(Plain-text document sources)
···
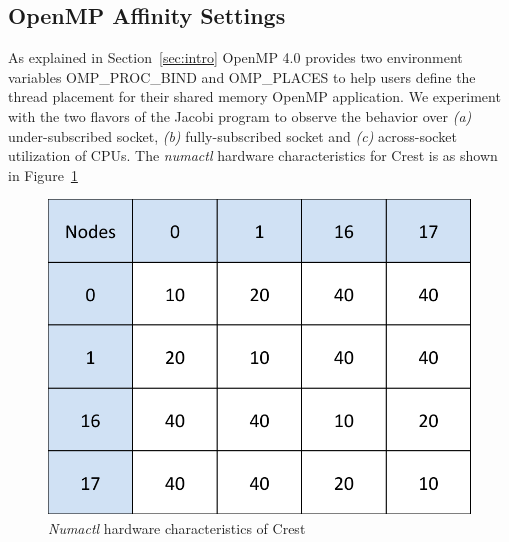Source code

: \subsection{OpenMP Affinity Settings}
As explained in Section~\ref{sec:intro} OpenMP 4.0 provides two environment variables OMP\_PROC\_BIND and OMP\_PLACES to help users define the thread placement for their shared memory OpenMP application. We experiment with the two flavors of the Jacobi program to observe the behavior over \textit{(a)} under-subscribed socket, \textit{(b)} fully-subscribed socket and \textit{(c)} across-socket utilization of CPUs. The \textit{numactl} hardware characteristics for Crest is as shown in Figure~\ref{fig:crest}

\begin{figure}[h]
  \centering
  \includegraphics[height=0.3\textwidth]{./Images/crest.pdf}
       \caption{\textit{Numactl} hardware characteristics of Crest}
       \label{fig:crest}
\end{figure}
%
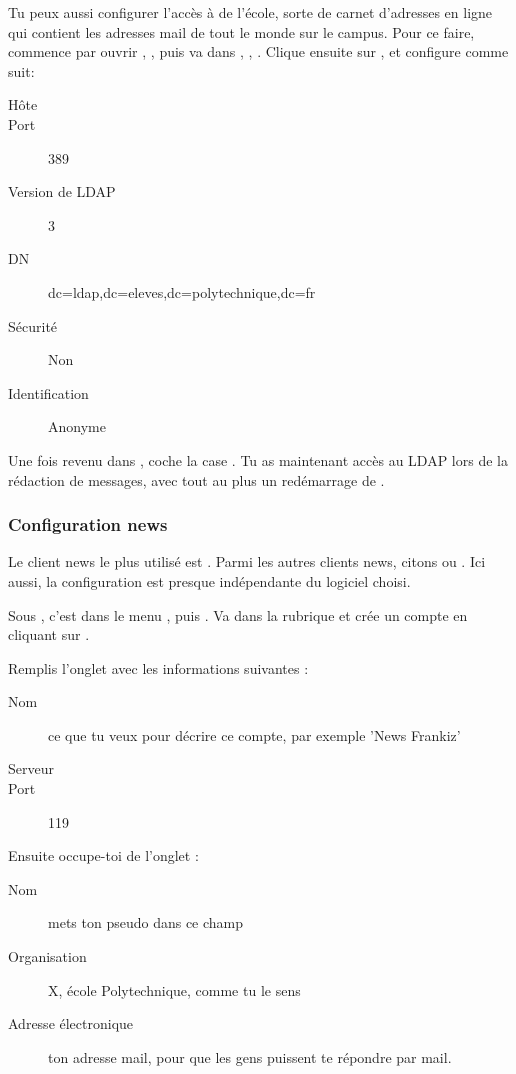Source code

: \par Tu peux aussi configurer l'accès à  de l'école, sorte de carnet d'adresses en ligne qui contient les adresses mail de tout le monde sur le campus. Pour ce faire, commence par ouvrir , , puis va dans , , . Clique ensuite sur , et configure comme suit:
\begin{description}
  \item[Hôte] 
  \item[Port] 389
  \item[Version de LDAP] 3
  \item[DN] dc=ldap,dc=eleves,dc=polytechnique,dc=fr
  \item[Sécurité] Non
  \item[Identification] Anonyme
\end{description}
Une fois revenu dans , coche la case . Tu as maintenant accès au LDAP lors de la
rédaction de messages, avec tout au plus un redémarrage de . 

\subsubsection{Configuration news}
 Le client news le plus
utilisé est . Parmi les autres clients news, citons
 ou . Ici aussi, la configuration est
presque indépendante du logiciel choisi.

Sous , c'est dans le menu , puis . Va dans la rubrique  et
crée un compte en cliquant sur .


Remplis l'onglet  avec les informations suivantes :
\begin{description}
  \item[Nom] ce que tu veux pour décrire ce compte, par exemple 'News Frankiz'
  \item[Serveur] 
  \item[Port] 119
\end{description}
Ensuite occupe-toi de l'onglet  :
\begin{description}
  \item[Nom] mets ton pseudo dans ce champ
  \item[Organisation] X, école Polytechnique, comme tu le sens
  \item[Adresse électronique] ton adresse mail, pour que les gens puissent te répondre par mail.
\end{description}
···
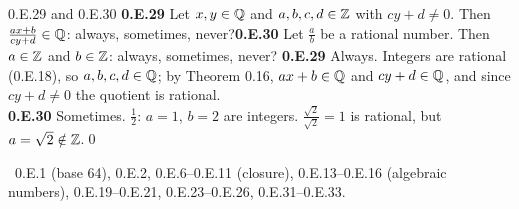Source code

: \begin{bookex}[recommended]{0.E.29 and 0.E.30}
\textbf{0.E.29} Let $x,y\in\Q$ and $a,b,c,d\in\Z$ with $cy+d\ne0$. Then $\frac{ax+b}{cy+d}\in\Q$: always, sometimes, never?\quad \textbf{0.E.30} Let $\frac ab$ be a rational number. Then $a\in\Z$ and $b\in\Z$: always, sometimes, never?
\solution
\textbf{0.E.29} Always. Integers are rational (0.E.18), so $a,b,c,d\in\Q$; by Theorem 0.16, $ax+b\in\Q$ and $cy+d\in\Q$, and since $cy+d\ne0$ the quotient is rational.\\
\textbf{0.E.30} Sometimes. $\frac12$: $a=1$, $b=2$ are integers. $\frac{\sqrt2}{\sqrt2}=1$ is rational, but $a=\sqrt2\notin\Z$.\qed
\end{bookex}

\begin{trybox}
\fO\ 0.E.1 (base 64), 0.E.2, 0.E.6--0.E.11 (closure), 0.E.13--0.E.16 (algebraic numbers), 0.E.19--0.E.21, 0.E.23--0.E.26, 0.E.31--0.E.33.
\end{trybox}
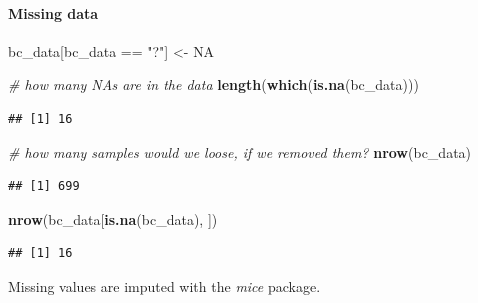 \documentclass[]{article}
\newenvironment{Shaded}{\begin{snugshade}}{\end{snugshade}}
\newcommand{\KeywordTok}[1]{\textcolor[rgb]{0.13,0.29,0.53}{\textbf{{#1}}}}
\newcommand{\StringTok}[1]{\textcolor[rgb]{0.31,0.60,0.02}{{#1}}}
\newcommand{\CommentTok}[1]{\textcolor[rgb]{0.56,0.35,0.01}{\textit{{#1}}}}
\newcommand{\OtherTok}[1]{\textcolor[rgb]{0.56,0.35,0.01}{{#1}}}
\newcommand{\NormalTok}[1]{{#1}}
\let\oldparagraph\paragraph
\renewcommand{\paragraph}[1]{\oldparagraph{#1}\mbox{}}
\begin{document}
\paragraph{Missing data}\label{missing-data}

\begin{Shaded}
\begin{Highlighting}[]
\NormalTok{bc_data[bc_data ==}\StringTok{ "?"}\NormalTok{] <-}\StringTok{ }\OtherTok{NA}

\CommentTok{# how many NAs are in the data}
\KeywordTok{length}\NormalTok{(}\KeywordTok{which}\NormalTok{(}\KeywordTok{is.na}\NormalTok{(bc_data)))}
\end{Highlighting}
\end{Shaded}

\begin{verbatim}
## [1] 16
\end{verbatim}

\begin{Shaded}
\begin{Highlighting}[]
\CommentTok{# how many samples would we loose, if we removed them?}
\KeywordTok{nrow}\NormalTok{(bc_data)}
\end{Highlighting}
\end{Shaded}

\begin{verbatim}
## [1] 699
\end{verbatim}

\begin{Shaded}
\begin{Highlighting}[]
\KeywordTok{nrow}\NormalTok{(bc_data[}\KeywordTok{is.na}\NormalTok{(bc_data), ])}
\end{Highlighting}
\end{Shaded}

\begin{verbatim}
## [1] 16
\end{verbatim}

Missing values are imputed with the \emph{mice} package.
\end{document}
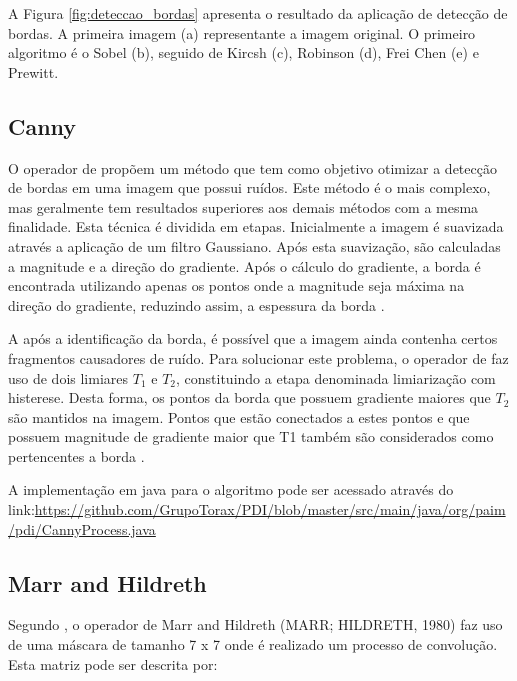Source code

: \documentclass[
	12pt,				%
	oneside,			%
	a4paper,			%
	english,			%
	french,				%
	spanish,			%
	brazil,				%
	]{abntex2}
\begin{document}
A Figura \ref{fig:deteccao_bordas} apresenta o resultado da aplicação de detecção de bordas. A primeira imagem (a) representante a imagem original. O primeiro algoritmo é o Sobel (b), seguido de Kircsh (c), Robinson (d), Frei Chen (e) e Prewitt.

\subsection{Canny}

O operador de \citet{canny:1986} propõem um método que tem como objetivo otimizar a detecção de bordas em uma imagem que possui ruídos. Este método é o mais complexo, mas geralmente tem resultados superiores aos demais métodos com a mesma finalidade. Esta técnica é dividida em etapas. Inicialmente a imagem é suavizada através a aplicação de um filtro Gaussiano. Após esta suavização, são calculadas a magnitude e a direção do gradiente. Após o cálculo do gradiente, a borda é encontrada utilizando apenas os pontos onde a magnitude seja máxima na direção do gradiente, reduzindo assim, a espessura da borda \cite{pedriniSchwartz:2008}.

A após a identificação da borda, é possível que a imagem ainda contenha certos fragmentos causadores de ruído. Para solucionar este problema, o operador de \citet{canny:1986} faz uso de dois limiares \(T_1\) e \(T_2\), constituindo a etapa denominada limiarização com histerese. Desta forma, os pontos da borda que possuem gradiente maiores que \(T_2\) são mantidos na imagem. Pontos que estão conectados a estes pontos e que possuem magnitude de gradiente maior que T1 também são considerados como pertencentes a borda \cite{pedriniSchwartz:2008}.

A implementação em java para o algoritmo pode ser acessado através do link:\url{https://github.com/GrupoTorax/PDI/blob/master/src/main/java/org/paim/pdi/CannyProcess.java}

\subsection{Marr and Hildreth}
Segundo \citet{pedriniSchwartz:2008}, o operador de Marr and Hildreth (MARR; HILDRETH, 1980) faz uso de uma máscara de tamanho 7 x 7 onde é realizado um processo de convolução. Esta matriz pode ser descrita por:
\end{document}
···
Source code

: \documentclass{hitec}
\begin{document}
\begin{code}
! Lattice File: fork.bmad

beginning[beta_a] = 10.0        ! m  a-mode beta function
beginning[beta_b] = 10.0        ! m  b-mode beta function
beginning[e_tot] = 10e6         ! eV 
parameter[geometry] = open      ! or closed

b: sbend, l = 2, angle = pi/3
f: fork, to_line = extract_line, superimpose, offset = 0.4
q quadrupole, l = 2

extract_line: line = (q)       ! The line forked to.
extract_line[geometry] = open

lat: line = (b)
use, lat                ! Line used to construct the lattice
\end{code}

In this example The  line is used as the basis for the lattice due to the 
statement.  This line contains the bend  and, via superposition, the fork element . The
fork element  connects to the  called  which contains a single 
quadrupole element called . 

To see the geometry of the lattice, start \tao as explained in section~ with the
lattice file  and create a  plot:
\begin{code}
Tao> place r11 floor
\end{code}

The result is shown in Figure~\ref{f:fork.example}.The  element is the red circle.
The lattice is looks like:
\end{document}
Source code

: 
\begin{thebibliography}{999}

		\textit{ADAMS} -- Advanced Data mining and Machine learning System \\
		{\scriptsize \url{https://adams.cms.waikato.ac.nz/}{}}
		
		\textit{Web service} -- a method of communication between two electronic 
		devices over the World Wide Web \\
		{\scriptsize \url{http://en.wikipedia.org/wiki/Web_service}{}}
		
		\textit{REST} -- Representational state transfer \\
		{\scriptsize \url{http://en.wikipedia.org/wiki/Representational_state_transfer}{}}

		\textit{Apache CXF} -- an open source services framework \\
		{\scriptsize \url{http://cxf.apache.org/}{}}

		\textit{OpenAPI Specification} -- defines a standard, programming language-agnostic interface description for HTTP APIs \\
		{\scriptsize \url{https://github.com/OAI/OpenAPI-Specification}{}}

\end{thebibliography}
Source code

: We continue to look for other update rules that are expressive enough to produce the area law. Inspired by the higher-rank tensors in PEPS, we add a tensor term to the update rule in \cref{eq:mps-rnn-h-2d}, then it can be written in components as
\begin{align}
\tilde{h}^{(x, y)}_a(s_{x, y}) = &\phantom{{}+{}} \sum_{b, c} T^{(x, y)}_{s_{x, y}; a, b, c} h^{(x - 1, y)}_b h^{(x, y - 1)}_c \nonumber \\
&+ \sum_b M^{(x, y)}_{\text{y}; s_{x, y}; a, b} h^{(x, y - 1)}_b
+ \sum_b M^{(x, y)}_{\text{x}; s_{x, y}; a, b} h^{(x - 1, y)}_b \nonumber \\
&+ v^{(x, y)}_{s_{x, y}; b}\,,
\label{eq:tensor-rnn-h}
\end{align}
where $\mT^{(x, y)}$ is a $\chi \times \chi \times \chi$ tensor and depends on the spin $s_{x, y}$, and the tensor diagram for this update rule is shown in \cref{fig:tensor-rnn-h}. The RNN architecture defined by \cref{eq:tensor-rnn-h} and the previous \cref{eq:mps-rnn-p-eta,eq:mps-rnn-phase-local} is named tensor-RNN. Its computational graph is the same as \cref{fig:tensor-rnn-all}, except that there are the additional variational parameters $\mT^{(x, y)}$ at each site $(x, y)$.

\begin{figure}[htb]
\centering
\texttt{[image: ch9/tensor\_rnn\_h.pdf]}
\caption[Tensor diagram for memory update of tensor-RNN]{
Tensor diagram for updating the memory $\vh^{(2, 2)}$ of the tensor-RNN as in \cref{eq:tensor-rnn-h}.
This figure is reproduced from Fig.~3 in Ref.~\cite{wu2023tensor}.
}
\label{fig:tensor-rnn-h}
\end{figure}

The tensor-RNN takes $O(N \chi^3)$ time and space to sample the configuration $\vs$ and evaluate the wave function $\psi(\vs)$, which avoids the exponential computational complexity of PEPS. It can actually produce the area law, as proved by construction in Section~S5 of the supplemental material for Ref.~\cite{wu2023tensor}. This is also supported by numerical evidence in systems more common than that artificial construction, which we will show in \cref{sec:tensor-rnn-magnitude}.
···
## THE TASK
Wherever "function" turns up in the records, copy the whole line.

## ANSWER BELOW
beginning[beta_a] = 10.0        ! m  a-mode beta function
beginning[beta_b] = 10.0        ! m  b-mode beta function
The tensor-RNN takes $O(N \chi^3)$ time and space to sample the configuration $\vs$ and evaluate the wave function $\psi(\vs)$, which avoids the exponential computational complexity of PEPS. It can actually produce the area law, as proved by construction in Section~S5 of the supplemental material for Ref.~\cite{wu2023tensor}. This is also supported by numerical evidence in systems more common than that artificial construction, which we will show in \cref{sec:tensor-rnn-magnitude}.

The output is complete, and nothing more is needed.